Goal of the exercise:
Exactly as they stand, write out all of the entries again.

Data:
━━━━━━━━
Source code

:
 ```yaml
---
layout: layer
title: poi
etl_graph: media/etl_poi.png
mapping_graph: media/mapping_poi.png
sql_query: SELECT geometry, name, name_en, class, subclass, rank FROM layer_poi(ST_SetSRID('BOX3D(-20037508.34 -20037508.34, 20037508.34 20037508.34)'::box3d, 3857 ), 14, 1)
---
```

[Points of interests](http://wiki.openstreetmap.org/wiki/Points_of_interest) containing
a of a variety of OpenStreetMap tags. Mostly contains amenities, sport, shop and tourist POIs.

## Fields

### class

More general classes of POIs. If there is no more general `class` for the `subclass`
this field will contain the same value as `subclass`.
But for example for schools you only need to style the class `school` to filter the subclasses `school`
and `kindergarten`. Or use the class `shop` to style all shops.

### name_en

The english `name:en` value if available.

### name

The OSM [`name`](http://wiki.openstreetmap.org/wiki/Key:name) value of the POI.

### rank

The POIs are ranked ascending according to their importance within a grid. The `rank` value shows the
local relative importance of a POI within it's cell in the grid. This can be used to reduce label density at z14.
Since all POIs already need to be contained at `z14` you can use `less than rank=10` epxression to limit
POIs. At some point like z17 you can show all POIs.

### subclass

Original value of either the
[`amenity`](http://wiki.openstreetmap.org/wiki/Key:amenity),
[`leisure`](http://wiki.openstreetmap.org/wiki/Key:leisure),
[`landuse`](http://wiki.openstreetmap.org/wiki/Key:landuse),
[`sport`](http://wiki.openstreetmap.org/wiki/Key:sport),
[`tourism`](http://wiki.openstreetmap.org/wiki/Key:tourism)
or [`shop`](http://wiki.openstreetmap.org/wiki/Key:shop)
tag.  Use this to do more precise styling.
━━━━━━━━
Answer box:
Source code

:
 ```yaml
---
layout: layer
title: poi
etl_graph: media/etl_poi.png
mapping_graph: media/mapping_poi.png
sql_query: SELECT geometry, name, name_en, class, subclass, rank FROM layer_poi(ST_SetSRID('BOX3D(-20037508.34 -20037508.34, 20037508.34 20037508.34)'::box3d, 3857 ), 14, 1)
---
```

[Points of interests](http://wiki.openstreetmap.org/wiki/Points_of_interest) containing
a of a variety of OpenStreetMap tags. Mostly contains amenities, sport, shop and tourist POIs.

## Fields

### class

More general classes of POIs. If there is no more general `class` for the `subclass`
this field will contain the same value as `subclass`.
But for example for schools you only need to style the class `school` to filter the subclasses `school`
and `kindergarten`. Or use the class `shop` to style all shops.

### name_en

The english `name:en` value if available.

### name

The OSM [`name`](http://wiki.openstreetmap.org/wiki/Key:name) value of the POI.

### rank

The POIs are ranked ascending according to their importance within a grid. The `rank` value shows the
local relative importance of a POI within it's cell in the grid. This can be used to reduce label density at z14.
Since all POIs already need to be contained at `z14` you can use `less than rank=10` epxression to limit
POIs. At some point like z17 you can show all POIs.

### subclass

Original value of either the
[`amenity`](http://wiki.openstreetmap.org/wiki/Key:amenity),
[`leisure`](http://wiki.openstreetmap.org/wiki/Key:leisure),
[`landuse`](http://wiki.openstreetmap.org/wiki/Key:landuse),
[`sport`](http://wiki.openstreetmap.org/wiki/Key:sport),
[`tourism`](http://wiki.openstreetmap.org/wiki/Key:tourism)
or [`shop`](http://wiki.openstreetmap.org/wiki/Key:shop)
tag.  Use this to do more precise styling.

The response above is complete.